/---
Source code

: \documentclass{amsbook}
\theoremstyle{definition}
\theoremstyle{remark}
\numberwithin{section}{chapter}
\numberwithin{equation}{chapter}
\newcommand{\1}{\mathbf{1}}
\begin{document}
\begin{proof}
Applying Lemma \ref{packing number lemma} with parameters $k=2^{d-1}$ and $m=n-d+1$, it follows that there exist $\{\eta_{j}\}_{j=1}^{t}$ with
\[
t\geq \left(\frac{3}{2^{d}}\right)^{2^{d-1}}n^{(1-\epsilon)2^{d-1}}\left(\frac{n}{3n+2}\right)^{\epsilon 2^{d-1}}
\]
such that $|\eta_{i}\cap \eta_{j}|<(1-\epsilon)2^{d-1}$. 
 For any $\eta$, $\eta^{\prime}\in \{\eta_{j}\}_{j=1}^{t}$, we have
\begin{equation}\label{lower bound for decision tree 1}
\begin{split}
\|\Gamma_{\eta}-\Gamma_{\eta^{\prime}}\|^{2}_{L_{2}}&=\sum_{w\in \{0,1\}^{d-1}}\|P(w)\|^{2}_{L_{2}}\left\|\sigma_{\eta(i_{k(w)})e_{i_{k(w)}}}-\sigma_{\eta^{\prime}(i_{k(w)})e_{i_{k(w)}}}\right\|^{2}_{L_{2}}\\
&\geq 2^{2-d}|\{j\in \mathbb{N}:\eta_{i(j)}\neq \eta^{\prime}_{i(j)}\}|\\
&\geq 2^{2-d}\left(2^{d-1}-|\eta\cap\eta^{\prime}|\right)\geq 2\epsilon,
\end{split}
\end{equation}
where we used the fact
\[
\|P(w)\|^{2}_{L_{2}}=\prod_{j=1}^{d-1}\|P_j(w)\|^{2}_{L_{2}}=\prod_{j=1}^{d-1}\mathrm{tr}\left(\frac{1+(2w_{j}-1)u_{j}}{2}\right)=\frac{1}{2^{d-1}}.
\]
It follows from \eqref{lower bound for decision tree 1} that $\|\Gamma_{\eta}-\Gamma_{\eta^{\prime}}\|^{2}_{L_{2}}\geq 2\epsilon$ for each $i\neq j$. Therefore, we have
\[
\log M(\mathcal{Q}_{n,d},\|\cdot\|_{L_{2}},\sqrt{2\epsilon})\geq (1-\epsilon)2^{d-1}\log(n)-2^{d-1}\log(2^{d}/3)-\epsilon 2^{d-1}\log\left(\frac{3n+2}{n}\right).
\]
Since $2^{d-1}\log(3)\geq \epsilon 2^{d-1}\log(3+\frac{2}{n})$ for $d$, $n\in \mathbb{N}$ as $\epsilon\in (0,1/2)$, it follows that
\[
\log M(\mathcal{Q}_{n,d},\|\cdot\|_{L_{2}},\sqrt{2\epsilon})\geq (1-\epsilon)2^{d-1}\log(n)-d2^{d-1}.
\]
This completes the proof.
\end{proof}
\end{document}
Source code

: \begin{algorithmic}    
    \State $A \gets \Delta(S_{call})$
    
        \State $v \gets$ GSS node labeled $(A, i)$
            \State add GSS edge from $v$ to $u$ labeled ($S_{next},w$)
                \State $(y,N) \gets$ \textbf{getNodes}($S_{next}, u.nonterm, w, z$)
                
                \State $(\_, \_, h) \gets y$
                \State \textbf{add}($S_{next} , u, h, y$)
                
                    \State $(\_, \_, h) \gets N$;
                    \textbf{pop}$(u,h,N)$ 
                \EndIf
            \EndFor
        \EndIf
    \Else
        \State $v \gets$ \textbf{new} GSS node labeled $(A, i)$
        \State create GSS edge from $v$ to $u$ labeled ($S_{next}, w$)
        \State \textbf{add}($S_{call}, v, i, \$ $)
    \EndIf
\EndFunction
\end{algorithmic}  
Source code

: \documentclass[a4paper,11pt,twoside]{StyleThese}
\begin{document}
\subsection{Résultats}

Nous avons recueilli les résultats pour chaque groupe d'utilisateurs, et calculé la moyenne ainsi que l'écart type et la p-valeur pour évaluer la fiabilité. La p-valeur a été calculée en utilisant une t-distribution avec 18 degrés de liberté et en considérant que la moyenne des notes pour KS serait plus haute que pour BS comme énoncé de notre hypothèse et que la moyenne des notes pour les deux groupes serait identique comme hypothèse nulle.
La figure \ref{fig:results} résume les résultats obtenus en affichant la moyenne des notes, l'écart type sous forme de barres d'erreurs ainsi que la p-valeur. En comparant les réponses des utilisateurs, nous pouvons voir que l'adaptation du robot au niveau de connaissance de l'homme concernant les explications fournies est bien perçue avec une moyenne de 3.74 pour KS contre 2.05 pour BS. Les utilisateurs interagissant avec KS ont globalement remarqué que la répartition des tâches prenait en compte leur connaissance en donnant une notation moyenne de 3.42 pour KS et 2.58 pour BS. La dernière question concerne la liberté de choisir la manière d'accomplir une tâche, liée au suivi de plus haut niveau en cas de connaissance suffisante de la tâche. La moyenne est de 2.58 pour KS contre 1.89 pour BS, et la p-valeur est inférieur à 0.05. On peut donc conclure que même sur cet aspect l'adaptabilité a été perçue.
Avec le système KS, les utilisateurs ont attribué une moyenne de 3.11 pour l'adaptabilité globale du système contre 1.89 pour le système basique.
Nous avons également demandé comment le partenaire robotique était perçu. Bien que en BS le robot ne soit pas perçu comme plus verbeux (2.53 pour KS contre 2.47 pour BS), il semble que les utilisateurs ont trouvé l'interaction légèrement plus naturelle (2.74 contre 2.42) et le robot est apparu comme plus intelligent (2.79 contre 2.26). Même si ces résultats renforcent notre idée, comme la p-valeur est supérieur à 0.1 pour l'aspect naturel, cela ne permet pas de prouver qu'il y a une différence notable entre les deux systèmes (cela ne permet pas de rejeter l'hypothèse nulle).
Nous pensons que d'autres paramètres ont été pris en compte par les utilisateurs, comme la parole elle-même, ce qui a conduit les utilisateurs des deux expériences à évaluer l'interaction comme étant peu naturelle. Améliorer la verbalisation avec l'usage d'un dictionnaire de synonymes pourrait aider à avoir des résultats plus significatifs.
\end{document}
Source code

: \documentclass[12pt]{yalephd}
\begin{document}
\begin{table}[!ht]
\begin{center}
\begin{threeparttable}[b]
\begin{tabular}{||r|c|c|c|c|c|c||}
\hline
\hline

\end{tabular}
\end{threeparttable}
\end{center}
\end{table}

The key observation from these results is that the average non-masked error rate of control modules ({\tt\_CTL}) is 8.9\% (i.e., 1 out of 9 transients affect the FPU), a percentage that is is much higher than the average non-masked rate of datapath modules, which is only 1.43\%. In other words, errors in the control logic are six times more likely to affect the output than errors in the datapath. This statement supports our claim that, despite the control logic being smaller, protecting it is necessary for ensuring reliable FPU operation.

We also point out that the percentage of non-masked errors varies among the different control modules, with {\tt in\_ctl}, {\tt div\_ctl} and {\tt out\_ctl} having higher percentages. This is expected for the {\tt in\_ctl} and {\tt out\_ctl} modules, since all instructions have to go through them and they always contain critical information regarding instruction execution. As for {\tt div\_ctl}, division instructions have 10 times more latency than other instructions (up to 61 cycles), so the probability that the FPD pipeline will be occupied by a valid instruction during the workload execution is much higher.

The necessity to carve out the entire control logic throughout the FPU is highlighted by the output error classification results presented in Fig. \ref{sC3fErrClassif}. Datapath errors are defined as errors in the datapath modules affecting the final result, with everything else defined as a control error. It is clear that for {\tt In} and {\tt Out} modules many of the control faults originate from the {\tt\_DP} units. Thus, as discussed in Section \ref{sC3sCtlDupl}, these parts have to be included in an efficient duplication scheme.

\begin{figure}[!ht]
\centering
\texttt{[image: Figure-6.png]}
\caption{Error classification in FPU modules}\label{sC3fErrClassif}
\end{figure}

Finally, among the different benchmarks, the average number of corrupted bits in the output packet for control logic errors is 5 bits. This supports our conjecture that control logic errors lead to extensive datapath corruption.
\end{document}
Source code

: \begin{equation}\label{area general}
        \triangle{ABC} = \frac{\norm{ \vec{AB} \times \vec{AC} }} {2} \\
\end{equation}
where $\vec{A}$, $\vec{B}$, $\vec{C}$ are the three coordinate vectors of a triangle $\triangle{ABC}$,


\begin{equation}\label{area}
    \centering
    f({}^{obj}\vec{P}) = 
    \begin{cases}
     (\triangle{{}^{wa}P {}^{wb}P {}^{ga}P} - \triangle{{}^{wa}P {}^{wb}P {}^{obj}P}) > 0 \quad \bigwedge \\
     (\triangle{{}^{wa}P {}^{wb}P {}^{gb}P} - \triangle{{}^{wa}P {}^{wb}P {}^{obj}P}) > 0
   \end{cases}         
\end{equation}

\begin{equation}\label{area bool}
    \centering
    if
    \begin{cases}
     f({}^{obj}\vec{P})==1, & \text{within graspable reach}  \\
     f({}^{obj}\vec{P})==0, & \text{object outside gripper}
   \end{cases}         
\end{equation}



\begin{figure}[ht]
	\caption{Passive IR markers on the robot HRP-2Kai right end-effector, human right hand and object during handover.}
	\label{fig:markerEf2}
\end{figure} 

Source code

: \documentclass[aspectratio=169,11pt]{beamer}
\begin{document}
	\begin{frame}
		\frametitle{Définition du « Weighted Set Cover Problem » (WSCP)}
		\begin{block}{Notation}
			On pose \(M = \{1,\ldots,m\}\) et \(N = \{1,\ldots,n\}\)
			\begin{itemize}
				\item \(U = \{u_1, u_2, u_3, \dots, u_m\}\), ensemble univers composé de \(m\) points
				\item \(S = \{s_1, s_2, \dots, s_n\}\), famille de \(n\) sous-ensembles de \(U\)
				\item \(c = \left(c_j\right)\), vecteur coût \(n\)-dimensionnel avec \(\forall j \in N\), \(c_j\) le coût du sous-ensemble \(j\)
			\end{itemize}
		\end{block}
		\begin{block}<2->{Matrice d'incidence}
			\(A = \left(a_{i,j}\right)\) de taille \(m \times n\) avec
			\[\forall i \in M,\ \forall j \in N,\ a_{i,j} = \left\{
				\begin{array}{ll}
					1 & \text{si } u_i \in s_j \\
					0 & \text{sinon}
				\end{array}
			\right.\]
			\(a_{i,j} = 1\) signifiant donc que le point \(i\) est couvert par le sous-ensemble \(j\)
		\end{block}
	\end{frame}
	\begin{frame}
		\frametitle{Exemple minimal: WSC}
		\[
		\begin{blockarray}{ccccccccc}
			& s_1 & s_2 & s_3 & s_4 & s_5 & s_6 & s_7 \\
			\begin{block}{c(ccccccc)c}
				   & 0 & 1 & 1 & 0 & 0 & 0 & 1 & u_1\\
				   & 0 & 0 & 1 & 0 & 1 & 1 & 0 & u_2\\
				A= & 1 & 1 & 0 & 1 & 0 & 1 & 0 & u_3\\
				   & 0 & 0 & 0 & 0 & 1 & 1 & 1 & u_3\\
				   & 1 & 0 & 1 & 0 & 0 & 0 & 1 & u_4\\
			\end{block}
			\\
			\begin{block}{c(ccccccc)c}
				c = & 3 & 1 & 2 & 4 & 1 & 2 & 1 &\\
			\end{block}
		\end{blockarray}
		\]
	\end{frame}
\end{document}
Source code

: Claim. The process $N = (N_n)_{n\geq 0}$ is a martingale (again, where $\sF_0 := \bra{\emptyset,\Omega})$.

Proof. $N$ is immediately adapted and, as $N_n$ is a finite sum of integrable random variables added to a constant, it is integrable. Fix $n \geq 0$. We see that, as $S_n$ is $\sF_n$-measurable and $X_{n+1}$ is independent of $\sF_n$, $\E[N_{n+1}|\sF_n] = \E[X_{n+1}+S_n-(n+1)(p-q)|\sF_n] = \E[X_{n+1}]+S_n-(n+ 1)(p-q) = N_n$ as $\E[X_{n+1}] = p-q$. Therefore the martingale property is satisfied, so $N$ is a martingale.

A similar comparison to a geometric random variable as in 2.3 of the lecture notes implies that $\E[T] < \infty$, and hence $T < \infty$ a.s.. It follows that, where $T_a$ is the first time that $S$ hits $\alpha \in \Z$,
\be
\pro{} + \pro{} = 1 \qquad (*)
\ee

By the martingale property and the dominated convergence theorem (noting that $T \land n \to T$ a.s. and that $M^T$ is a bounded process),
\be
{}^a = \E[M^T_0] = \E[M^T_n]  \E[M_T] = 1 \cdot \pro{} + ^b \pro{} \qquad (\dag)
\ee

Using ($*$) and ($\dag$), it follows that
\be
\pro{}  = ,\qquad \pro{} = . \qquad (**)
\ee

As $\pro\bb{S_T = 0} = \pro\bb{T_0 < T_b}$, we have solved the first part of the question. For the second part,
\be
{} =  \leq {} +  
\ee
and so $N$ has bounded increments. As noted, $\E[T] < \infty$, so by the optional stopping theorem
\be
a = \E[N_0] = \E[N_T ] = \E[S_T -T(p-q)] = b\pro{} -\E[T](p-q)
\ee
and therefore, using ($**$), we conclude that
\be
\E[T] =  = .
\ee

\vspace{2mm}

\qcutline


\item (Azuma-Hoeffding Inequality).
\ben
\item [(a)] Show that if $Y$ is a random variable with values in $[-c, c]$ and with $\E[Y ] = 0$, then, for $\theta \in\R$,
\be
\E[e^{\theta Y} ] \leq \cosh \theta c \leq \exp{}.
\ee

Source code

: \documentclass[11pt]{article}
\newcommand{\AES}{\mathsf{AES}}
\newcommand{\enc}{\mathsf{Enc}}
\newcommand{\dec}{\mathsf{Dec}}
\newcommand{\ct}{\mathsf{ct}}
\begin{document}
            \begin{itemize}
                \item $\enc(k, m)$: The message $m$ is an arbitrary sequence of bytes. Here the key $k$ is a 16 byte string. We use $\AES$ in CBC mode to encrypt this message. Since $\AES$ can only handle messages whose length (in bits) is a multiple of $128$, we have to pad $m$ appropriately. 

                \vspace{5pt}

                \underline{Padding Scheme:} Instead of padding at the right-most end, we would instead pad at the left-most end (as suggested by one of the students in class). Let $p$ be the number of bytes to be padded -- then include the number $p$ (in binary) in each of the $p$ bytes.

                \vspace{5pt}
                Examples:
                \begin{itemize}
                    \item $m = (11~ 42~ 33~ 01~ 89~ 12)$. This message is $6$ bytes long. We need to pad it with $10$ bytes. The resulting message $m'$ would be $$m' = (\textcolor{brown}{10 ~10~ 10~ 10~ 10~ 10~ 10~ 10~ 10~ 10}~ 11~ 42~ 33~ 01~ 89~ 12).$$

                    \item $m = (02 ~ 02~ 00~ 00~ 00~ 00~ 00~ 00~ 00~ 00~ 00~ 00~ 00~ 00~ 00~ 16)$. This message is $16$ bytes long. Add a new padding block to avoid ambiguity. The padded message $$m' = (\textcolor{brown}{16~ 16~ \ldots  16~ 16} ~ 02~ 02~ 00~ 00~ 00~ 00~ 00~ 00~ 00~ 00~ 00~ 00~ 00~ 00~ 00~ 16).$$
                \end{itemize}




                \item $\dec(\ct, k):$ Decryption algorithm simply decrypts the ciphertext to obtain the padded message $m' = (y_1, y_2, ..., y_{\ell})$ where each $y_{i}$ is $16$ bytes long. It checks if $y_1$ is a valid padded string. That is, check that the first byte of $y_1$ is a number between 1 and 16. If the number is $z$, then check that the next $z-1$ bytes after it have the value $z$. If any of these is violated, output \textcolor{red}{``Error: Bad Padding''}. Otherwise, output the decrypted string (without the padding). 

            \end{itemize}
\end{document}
\---
Exercise details ▸
Select and copy every line of the material that holds the string "would".

Output ▸
                \underline{Padding Scheme:} Instead of padding at the right-most end, we would instead pad at the left-most end (as suggested by one of the students in class). Let $p$ be the number of bytes to be padded -- then include the number $p$ (in binary) in each of the $p$ bytes.
                    \item $m = (11~ 42~ 33~ 01~ 89~ 12)$. This message is $6$ bytes long. We need to pad it with $10$ bytes. The resulting message $m'$ would be $$m' = (\textcolor{brown}{10 ~10~ 10~ 10~ 10~ 10~ 10~ 10~ 10~ 10}~ 11~ 42~ 33~ 01~ 89~ 12).$$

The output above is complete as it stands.